The EU's medicines watchdog approved a coronavirus jab by US firm Moderna on Wednesday, giving a shot in the arm for Europe's slow-moving vaccine roll-out.
The vaccine is the second to be authorised by the European Medicines Agency for the 27-nation bloc after Pfizer-BioNTech's got the green light in late December.
The Moderna approval comes as criticism mounts of the EU's sluggish start to its vaccination campaign, which is lagging behind the United States, Britain and Israel.
"This vaccine provides us with another tool to overcome the current emergency,” EMA Executive Director Emer Cooke said in a statement.
"It is a testament to the efforts and commitment of all involved that we have this second positive vaccine recommendation just short of a year since the pandemic was declared by WHO," she added.
European Commission chief Ursula von der Leyen said it was "good news for our efforts to bring more Covid-19 vaccines to Europeans!"
Health Minister Chris Fearne confirmed on Wednesday that Malta has around 100,000 doses of the Moderna vaccine, which will be received in consignments every two weeks, on order.
National capitals have been piling pressure on the Amsterdam-based EMA to authorise the Moderna vaccine as coronavirus cases soar across Europe.
The regulator failed to decide on approval at a meeting on Monday, which had been brought forward from January 12, and experts had to meet again on Wednesday.
The EMA said it had in the intervening time been "working hard to clarify all outstanding issues with the company".
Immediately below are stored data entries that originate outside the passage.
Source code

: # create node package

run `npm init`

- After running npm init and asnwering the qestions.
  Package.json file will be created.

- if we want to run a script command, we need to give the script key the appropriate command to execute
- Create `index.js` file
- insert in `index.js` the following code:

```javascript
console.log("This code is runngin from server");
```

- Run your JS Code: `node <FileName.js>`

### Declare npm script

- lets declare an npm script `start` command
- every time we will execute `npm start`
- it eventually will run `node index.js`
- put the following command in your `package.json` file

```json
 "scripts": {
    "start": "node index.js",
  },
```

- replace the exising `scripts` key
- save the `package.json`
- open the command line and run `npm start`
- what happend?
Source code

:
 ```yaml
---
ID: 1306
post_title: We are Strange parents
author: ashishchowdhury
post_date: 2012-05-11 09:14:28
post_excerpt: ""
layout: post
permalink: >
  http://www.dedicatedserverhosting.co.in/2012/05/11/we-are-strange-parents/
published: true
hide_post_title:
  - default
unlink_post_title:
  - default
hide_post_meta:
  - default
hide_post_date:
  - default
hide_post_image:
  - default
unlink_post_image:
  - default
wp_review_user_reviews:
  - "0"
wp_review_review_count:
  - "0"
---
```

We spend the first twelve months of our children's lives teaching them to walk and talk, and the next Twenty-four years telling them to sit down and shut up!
The EU began vaccinations on December 27 but the pace has been slow, with the Netherlands on Wednesday becoming the final country in the bloc to start.
- 'Gigantic challenge' -
European Council chief Charles Michel said late on Tuesday that he hoped for Moderna approval in "coming hours" and that leaders would hold a virtual summit on the health crisis later this month.
Michel said that delivering vaccines to the EU's almost 450 million people was a "gigantic challenge".
But he insisted that "alongside member states, the European Commission is working night and day to make sure we can increase the number of vaccines available" -- while "respecting the independence of the medicines agency".
The Pfizer-BioNTech product -- developed in Germany -- is the only vaccine currently authorised for use in the European Union since its fast-track authorisation by the EMA on December 21.
The United States uses it alongside the Moderna vaccine, while Britain as of Monday also started using one by UK pharmaceuticals giant, AstraZeneca.
Moderna's jab was found to be 94.1 percent effective in preventing Covid-19 compared to a placebo in a clinical trial of 30,400 people, performing slightly better in younger adults compared to the elderly.
The EMA said last week that the coronavirus vaccine developed by AstraZeneca and Oxford University is unlikely to get a green light in the EU in the next month.
The fact that the watchdog moved from London to Amsterdam after Brexit has itself fuelled commentary about how Britain had been able to move faster after leaving the EU.